To figure out what Huizhou culture is, we need to know what Huizhou means first. Huizhou is a generic term of a prefecture including 6 counties, namely Shexian, Yixian, Wuyuan, Xiuning, Qimen, and Jixi in southeastern China from A.D. 1121 - 1911. In the long history of 790 years, these six counties have always been subordinated to Huizhou, which provides a favorable environment for the formation of Huizhou culture. Now Shexian, Yixian, Xiuning, and Qimen belong to Huangshan City, Anhui Province. Jixi belongs to Xuancheng City in Anhui, and Wuyuan is under the administration of Shangrao City in Jiangxi Province.
Though Huizhou Prefecture is no longer an administrative region, the influence of Huizhou culture is lasting and profound. Huizhou merchants, Huizhou clans, Huizhou cuisine, Huizhou three carvings, Xin'an Neo-Confucianism, Huizhou opera, Hui-style bonsai, etc. anything related to the social and historical development of Huizhou is a part of Huizhou culture. Usually we generalize it as "the sum of material civilization and spiritual civilization" of Huizhou. Here we have chosen ten aspects of Huizhou culture for further illustration.

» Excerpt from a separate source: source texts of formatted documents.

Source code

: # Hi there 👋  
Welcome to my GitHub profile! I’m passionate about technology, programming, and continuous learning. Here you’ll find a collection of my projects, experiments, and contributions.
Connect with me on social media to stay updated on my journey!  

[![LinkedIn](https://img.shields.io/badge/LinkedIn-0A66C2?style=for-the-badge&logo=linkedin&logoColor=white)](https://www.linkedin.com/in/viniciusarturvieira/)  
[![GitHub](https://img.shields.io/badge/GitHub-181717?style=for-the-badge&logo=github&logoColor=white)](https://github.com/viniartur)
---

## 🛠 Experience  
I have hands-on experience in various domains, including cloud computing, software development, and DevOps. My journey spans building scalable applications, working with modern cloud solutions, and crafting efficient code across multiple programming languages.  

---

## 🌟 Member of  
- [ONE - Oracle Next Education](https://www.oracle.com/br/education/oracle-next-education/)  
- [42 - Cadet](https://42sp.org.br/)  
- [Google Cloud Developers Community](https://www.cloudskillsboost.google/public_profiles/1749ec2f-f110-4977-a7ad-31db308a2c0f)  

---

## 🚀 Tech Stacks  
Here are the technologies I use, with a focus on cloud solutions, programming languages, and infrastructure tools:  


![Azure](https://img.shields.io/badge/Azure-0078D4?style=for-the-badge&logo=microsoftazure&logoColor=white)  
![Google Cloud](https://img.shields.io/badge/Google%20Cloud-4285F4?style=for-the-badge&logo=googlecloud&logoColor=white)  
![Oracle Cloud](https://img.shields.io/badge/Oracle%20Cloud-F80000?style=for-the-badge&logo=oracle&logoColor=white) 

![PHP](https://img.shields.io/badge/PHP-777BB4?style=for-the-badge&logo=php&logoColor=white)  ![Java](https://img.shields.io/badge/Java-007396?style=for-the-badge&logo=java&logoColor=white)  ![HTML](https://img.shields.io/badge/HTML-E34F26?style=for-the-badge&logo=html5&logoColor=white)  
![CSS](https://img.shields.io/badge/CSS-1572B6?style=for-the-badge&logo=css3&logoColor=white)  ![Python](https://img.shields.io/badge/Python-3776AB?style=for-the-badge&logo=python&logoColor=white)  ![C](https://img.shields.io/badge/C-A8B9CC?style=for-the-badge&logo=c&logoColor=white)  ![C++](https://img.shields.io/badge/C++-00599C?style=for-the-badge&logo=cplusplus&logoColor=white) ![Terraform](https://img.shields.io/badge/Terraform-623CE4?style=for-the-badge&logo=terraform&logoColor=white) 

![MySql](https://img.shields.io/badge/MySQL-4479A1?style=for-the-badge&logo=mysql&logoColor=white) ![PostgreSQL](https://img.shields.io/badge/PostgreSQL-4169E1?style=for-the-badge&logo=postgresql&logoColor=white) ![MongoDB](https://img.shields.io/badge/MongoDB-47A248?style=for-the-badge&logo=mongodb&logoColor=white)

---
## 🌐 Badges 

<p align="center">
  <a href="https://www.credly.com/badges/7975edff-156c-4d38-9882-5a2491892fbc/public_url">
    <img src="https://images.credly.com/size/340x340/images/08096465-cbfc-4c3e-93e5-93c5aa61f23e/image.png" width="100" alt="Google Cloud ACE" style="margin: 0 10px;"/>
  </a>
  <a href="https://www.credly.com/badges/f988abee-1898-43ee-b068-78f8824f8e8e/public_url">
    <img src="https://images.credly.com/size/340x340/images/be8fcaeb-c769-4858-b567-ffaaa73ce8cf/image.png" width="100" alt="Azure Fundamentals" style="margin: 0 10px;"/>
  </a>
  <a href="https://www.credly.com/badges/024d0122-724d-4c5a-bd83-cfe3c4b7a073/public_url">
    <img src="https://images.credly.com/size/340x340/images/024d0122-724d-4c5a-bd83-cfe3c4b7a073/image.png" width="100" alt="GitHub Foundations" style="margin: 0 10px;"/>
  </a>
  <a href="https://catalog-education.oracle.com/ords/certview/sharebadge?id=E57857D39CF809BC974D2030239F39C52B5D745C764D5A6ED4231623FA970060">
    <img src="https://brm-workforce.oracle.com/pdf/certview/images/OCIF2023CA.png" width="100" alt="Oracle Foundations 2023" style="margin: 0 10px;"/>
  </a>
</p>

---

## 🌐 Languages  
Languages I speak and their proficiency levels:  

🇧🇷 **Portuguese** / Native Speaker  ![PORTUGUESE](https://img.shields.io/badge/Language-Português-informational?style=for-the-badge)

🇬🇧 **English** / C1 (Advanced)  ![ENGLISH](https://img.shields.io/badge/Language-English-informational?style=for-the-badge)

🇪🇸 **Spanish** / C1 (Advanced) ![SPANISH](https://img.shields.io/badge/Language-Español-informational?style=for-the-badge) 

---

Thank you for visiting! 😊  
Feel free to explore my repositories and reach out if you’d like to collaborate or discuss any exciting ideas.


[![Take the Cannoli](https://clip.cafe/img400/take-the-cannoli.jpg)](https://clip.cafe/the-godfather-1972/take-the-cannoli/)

Huizhou geographical environment is an important factor contributing to the formation of Huizhou culture. Though Huizhou has beautiful mountains and rivers, such living environment is rather bad in an agrarian age. However, Huizhou people have not yielded to the harsh natural conditions. After generation and generation, they become more and more perseverant.
Before Qin (221-207 B.C.) and Han Dynasty (202 B.C. – A.D. 220), the main residents in Huizhou are Yue people. They advocate bravery and martial arts, which is the culture of mountain nomadic cultivation. Central Plains in north China was the political center. In the early Eastern Han Dynasty (A.D. 25-220) and afterwards, because of the turmoil brought up by changes of dynasties, many prominent families moved to Huizhou. They emphasized education, advocated Confucianism and brought Central Plain culture.
On the one hand, Central Plains culture strongly influenced Yue culture and promoted it to be more gentle and refined. On the other hand, Yue culture deeply penetrated into the Central Plains culture and made it more robust. We can see that in the basic spirits of Huizhou culture. The Confucian tradition of attaching importance to education, advocating social morality, holding a clan together are from Central Plain culture. Yue culture, however, brings Huizhou the consciousness to be actively enterprising, the endurance to bear hardships, and the courage to go out and expand business. After a long period of time, Central Plain culture and Yue culture are inseparably interconnected and form the distinctive Huizhou culture.
Culture has so wide a range that it can be found in all aspects of our daily lives. The food you eat, the house you live in, the education you receive are all part of culture. Sometimes it will breed other forms of culture that are exclusive to one region, such as Huizhou merchant or Hui opera. Though we can not discuss all the embodiments of Huizhou culture in length, the ten listed below may shed some light on what Huizhou culture really is.
Huizhou merchants began to be active in the Song Dynasty (A.D. 960-1279), and their heyday was from the late Ming Dynasty (A.D. 1368-1644) to the early Qing Dynasty (A.D. 1644-1911). Feudal China is more of an agricultural society, but Huizhou is a mountainous area with changeable topography and dense forests. There is not enough farmland for so many people, so Huizhou people find their way out by doing business. They mainly deal in mountain products, tea leaves, cotton (cloth), scholar’s four jewels, and others.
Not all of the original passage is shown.